_Exercise brief_. Would it be possible to quote, exactly and in full, the lines from the one with "时间在无声的思索中滑动，有谁" through the end of the entries below?

_Source information_.
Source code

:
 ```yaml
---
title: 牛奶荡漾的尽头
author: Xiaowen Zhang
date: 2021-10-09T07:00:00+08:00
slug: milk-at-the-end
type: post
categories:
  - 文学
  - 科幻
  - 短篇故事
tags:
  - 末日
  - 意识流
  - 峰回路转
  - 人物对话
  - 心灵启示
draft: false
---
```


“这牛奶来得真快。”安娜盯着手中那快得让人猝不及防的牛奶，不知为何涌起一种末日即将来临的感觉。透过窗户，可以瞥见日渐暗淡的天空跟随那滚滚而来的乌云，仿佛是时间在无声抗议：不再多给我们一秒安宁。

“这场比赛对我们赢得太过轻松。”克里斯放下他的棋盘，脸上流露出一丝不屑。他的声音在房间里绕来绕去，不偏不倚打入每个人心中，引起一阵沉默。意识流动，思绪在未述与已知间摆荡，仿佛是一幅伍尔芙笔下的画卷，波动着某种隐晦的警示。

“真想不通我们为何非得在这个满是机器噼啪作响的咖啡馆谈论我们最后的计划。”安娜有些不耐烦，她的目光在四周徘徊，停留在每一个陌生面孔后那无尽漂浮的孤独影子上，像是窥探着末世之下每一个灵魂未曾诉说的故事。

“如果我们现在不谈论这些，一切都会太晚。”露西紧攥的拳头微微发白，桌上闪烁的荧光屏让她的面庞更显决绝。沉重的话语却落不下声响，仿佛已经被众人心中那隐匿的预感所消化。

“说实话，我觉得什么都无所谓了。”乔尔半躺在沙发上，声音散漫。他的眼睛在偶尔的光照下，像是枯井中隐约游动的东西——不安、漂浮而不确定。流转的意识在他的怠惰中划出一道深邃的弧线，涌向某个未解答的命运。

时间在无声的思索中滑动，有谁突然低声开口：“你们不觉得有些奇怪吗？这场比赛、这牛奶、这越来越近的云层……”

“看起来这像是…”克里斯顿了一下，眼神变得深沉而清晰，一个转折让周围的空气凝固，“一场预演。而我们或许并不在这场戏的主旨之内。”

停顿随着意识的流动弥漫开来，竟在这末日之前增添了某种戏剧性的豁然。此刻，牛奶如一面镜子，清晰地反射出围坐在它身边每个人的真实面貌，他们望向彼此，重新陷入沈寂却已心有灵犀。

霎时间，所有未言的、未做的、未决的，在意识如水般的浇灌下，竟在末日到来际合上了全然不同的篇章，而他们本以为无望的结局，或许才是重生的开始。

_Response_.
时间在无声的思索中滑动，有谁突然低声开口：“你们不觉得有些奇怪吗？这场比赛、这牛奶、这越来越近的云层……”

“看起来这像是…”克里斯顿了一下，眼神变得深沉而清晰，一个转折让周围的空气凝固，“一场预演。而我们或许并不在这场戏的主旨之内。”

停顿随着意识的流动弥漫开来，竟在这末日之前增添了某种戏剧性的豁然。此刻，牛奶如一面镜子，清晰地反射出围坐在它身边每个人的真实面貌，他们望向彼此，重新陷入沈寂却已心有灵犀。

霎时间，所有未言的、未做的、未决的，在意识如水般的浇灌下，竟在末日到来际合上了全然不同的篇章，而他们本以为无望的结局，或许才是重生的开始。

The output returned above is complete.